Low, uncertain oil prices could pin back deal-making in Africa’s hydrocarbon sector this year after two strong years for mergers and acquisitions.
For many Nigerian oil firms hoping to gain a foothold in their home market, the last two years appeared to represent the optimistic dawning of a new age.
Encouraged by the retreat of jaded major oil companies and confident that they had the skills and financial backing to step into the breach, local consortia triggered a wave of mergers and acquisitions activity that delighted indigenisation activists and bankers alike.
All that has ground to a halt in the wake of a global price slump that has seen crude oil halve in value – a shift that has all but destroyed prior assumptions about the viability of new and existing projects in Nigeria and beyond.
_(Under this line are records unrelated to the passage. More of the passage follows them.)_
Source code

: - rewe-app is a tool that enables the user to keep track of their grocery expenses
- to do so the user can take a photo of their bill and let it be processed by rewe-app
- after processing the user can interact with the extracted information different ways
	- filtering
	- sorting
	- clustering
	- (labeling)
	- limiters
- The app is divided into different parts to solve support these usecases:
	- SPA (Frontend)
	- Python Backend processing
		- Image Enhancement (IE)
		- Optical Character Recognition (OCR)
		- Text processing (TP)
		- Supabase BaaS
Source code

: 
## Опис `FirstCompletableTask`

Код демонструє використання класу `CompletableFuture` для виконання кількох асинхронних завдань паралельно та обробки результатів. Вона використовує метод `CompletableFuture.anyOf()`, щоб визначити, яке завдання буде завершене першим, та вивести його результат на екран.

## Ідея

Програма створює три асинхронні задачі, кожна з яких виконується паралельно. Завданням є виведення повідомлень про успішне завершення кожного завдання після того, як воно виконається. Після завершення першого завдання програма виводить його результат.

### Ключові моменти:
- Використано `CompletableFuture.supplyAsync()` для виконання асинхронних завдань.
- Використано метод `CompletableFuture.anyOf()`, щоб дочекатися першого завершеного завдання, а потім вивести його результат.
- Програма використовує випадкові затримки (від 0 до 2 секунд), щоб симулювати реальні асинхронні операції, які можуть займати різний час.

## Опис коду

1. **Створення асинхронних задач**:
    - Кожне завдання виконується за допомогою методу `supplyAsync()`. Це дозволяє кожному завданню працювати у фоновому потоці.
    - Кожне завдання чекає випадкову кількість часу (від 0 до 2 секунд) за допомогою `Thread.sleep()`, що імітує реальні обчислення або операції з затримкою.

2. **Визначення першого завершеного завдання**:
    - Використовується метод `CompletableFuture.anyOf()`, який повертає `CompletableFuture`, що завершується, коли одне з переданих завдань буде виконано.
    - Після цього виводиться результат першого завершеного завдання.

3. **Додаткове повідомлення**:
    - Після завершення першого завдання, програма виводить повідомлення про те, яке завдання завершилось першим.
2015 has yet to herald a single African upstream deal, according to Chris Sheehan, director of M&A research at IHS, compared to over $7.4bn in Nigerian upstream deals in 2014. Last year played host to two of the top 10 largest local oil and gas deals of the last two decades, according to Dealogic data.
For M&A bankers used to stitching together the largest transactions, the year ahead is likely to be a testing one. Miguel Azevedo, Citigroup’s head of investment banking for Africa, believes that it is likely to be months, rather than weeks, before the market sees any resurgence in activity, and that the M&A slump will hit other sectors.
“Before you have a sense that oil has floored and it’s not in freefall anymore, you won’t really see deals happening, because investors don’t have the confidence to buy and banks and investors do not have the confidence to finance. So it’s nearly impossible to put together transactions,” he says.
Uncertainty over the oil price has meant that retreating oil majors are unlikely to continue their divestment programmes until they can get stronger valuations for their assets.
Last year, the largest Nigerian oil and gas deal was Shell’s $2.7bn asset sale to a local consortium of Aiteo, Taleveras Group and Tempo Energy, and divestment programmes are a major driver of overall transaction activity.
Dapo Okubadejo, KPMG’s head of M&A, PE and transaction advisory for Africa, says that the impact on divestment programmes is likely to be widely felt.
“We think that a lot of the IOCs will hold on to their planned divestment programmes to the extent there will be a reduction if not a complete stop on the divestment of assets right now because of the impact of crude oil prices on the valuation,” he says.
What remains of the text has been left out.